“If we expect to win hockey games, we’re not going to do it on talent, we’re going to have to develop an atmosphere where we’re 100 per cent locked in playing for each other and not with each other. And there’s a big difference in those two words. We’ve got to get to that atmosphere as quickly as we can.” – Ken Hitchcock, Nov. 20.
Having laid out the foundation of what he believes it would take for the Edmonton Oilers to turn things around when he took over the bench from Todd McLellan, it’s little wonder Hitchcock was so exasperated after watching his team do the exact opposite and no-show from top to bottom in Saturday’s 4-0 loss to the Los Angeles Kings. Hitchcock was mad as hell. Fans were mad as hell.
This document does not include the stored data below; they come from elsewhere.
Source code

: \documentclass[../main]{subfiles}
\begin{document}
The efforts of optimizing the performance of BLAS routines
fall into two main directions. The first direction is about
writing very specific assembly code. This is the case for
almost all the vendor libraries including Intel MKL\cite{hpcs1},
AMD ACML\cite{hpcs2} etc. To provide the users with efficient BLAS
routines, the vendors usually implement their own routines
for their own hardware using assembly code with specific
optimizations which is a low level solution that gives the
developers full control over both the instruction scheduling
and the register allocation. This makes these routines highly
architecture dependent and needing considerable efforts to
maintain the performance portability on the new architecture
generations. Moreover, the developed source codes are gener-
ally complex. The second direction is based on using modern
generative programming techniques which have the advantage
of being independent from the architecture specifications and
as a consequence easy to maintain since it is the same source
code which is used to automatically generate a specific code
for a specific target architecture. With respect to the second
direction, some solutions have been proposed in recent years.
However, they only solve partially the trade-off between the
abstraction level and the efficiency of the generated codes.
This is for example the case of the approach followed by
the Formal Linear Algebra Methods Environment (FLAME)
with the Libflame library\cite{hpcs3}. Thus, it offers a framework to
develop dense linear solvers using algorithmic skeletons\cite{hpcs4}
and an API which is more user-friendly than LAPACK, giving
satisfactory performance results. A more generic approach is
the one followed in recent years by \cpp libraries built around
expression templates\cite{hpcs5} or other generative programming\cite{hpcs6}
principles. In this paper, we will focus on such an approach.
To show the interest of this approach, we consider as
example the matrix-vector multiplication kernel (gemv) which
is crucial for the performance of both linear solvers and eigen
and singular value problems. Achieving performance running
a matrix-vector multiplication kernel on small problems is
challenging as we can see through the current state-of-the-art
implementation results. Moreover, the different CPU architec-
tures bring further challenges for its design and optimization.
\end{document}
Less than 24 hours later, in what was a put-up-or-shut-up game against the Anaheim Ducks, the Oilers swung 180 degrees and put forth exactly the kind of effort the old coach has always used as his blueprint in a 4-0 win. It was far from a perfect game as the Ducks got far too many cracks at Cam Talbot, who held them in early, but the Oilers scrapped and battled, they stood up for each other when things got greasy. They hung together.
That, in itself, isn’t going to win games every night, but as hokey as it sometimes sounds, that all-for-one-and-one-for-all mentality can mitigate a whole host of issues – lack of depth, not enough scoring, the inevitable rough patches teams experience during the course of an 82-game season and so on. It’s not all you need to win, but trying to win without it is a big ask. A day after having none of it, the Oilers played guilty and bought in.
IN IT TOGETHER
The win over the Ducks was no masterpiece, but after a collective shoulder shrug against the Kings, there wasn’t any question the Oilers were in it together down the road in Anaheim. There was Joe Gambardella, of all people, going after Hampus Lindholm after a dangerous crosscheck that sent Connor McDavid head-first into the boards went uncalled. Darnell Nurse, Milan Lucic and Zack Kassian were throwing people around.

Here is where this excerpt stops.